*To do:*
Find each line below containing the word "frametitle" and copy it.

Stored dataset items
----------

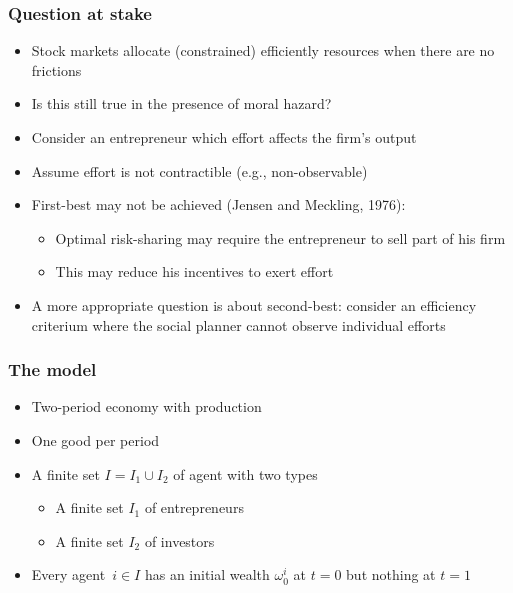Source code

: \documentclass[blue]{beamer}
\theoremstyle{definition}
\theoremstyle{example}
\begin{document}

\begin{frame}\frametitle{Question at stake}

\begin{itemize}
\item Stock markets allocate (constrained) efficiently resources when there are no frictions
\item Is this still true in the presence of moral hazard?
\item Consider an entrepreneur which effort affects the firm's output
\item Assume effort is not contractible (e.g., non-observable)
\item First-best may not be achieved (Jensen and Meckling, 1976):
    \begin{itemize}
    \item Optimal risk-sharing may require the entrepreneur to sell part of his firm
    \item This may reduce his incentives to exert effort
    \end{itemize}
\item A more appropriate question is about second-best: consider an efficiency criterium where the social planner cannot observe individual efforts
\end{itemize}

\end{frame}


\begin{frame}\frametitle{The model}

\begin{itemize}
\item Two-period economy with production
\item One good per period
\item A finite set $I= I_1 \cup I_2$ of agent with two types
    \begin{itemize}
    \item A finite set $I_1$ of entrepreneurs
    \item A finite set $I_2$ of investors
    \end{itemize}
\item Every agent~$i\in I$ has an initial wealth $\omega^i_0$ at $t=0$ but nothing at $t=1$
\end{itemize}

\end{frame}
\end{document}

----------

*Exercise response:*
\begin{frame}\frametitle{Question at stake}
\begin{frame}\frametitle{The model}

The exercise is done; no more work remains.